Aytemiz Alanyaspor ile yaşanan olayların final maçına yansıyacağını zannetmediğini de vurgulayan Ağaoğlu, “Trabzonspor, büyük camiadır ufak tefek olaylarla etkilenecek veya oradaki gerginliği farklı boyutlara taşıyacak ne bir yönetim anlayışımız ne kulüp anlayışımız ne de camia anlayışımız var.” yorumumu yaptı.
“Hocaya inancım yüzde 100”
Ahmet Ağaoğlu, teknik direktör Hüseyin Çimşir’e yapılan eleştirilere de tepki göstererek, “Hocaya inancım, güvenim yüzde 100. Uğurcan’a, Türkmen’e (Hüseyin Türkmen), Abdulkadir’e, oyuncularımıza da hocaya da inancım tam.” şeklinde konuştu.
Trabzonspor’un kendi altyapısından hocalar yetiştirmek zorunda olduğunu anlatan Ağaoğlu, şunları söyledi:
“Bununla alakalı olarak farklı beklentileri olan insanların, bu yönetimin varlığı sürdüğü sürece o bekledikleri görüntüyü aksiyonu görmeleri mümkün değil. Ben hocayla 24 saat beraberim neredeyse. Ben şöyle söylüyorum; Türk futbolu çok iyi bir hoca kazanıyor. Sürekli belirli isimler üzerinde yürüyerek o alanı daraltmamız söz konusu değil. Çok iyi hocalarımız var, Türk futboluna yıllardır hizmet eden etmeye devam eden ama artık onların da yükünü hafifletecek genç yetenekli kabiliyetli gelişime açık hocalara ihtiyaç var. Barcelona’ya bakın, Zidan futbolu bırakalı kaç yıl oldu. Dışarı bakıldığında gıptayla bakıp alkışlıyoruz. Hüseyin hoca neyse Ahmet Ağaoğlu da o. Ben de altyapıdan yönetici olarak yetiştim. Kaç yıl önce bu kulüpte yöneticiydim. Altyapıdan futbolcu yönetici yetiştiriyorsunuz, altyapıdan hoca da yetiştirmelisiniz.”

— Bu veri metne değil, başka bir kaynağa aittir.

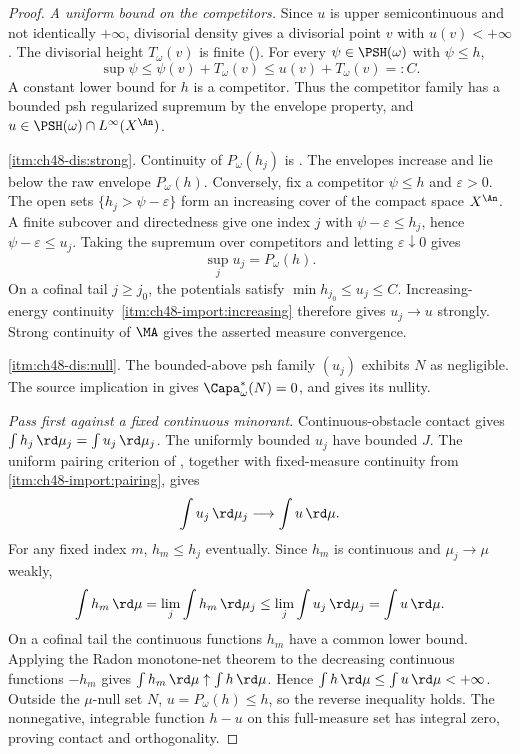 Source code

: \begin{proof}
\emph{A uniform bound on the competitors.}
Since $u$ is upper semicontinuous and not identically $+\infty$,
divisorial density gives a divisorial point $v$ with $u(v)<+\infty$.
The divisorial height $T_\omega(v)$ is finite
().
For every $\psi\in\PSH(\omega)$ with $\psi\le h$,
\[
 \sup\psi\le\psi(v)+T_\omega(v)\le u(v)+T_\omega(v)=:C.
\]
A constant lower bound for $h$ is a competitor. Thus the competitor
family has a bounded psh regularized supremum by the envelope property,
and $u\in\PSH(\omega)\cap L^\infty(X^{\An})$.

\cref{itm:ch48-dis:strong}.
Continuity of $P_\omega(h_j)$ is
. The envelopes increase and lie
below the raw envelope $P_\omega(h)$.
Conversely, fix a competitor $\psi\le h$ and $\varepsilon>0$.
The open sets $\{h_j>\psi-\varepsilon\}$ form an increasing cover of
the compact space $X^{\An}$. A finite subcover and directedness give
one index $j$ with $\psi-\varepsilon\le h_j$, hence
$\psi-\varepsilon\le u_j$. Taking the supremum over competitors and
letting $\varepsilon\downarrow0$ gives
\[
                  \sup_j u_j=P_\omega(h).
\]
On a cofinal tail $j\ge j_0$, the potentials satisfy
$\min h_{j_0}\le u_j\le C$. Increasing-energy continuity
\,\cref{itm:ch48-import:increasing}
therefore gives $u_j\to u$ strongly.
Strong continuity of $\MA$ gives the asserted measure convergence.

\cref{itm:ch48-dis:null}.
The bounded-above psh family $(u_j)$ exhibits $N$ as negligible.
The source implication in 
gives $\Capa^*_\omega(N)=0$, and
 gives its nullity.

\emph{Pass first against a fixed continuous minorant.}
Continuous-obstacle contact gives
$\int h_j\,\rd\mu_j=\int u_j\,\rd\mu_j$.
The uniformly bounded $u_j$ have bounded $J$.
The uniform pairing criterion of ,
together with fixed-measure continuity from
\,\cref{itm:ch48-import:pairing}, gives
\[
                    \int u_j\,\rd\mu_j\longrightarrow\int u\,\rd\mu.
\]
For any fixed index $m$, $h_m\le h_j$ eventually. Since $h_m$ is
continuous and $\mu_j\to\mu$ weakly,
\[
 \int h_m\,\rd\mu
   =\lim_j\int h_m\,\rd\mu_j
   \le\lim_j\int u_j\,\rd\mu_j
   =\int u\,\rd\mu.
\]
On a cofinal tail the continuous functions $h_m$ have a common lower
bound. Applying the Radon monotone-net theorem
 to the decreasing continuous functions
$-h_m$ gives $\int h_m\,\rd\mu\uparrow\int h\,\rd\mu$.
Hence $\int h\,\rd\mu\le\int u\,\rd\mu<+\infty$.
Outside the $\mu$-null set $N$, $u=P_\omega(h)\le h$, so the reverse
inequality holds. The nonnegative, integrable function $h-u$ on this
full-measure set has integral zero, proving contact and orthogonality.
\end{proof}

Biraz geriye gittiklerinde Türkiye’nin önemli hocalarından biri ile 3 defa kulübün çalıştığını hatırlatan Ağaoğlu, “En sonunda kendisine ve yardımcılarına 13 milyon lira 14 Ağustos’ta saat 17.00’de ödemesek kulüp lisans alamıyordu. Tazminatı ödeyerek lisansı alma hakkını elde ettik. Bunları yaşadı kulüp. Kimsenin hocalığını da eleştirmiyorum. Biz bünyemize yapımıza uygun insanlarla çalışmak zorundayız. Eksikleri olabilir tamamlamak bizim görevimiz. Gelişime açık bir insan kulüp felsefesini benimsemiş insan. Bizim için ilk iki kriterde yerli yerine uyuyor. Gelişime ve yetişmeye açık insan kendisini tamamlar. 12 maçta mağlubiyeti olmayan takımı kupada finale taşımış şampiyonluk yarışı içinde şampiyonluğun en önemli adaylarından birisi olan saha içerisinde o düdük çalan arkadaş desteği olmadan kendi ayağıyla, gücüyle giden bir insandan bahsediyorsunuz.” değerlendirmesinde bulundu.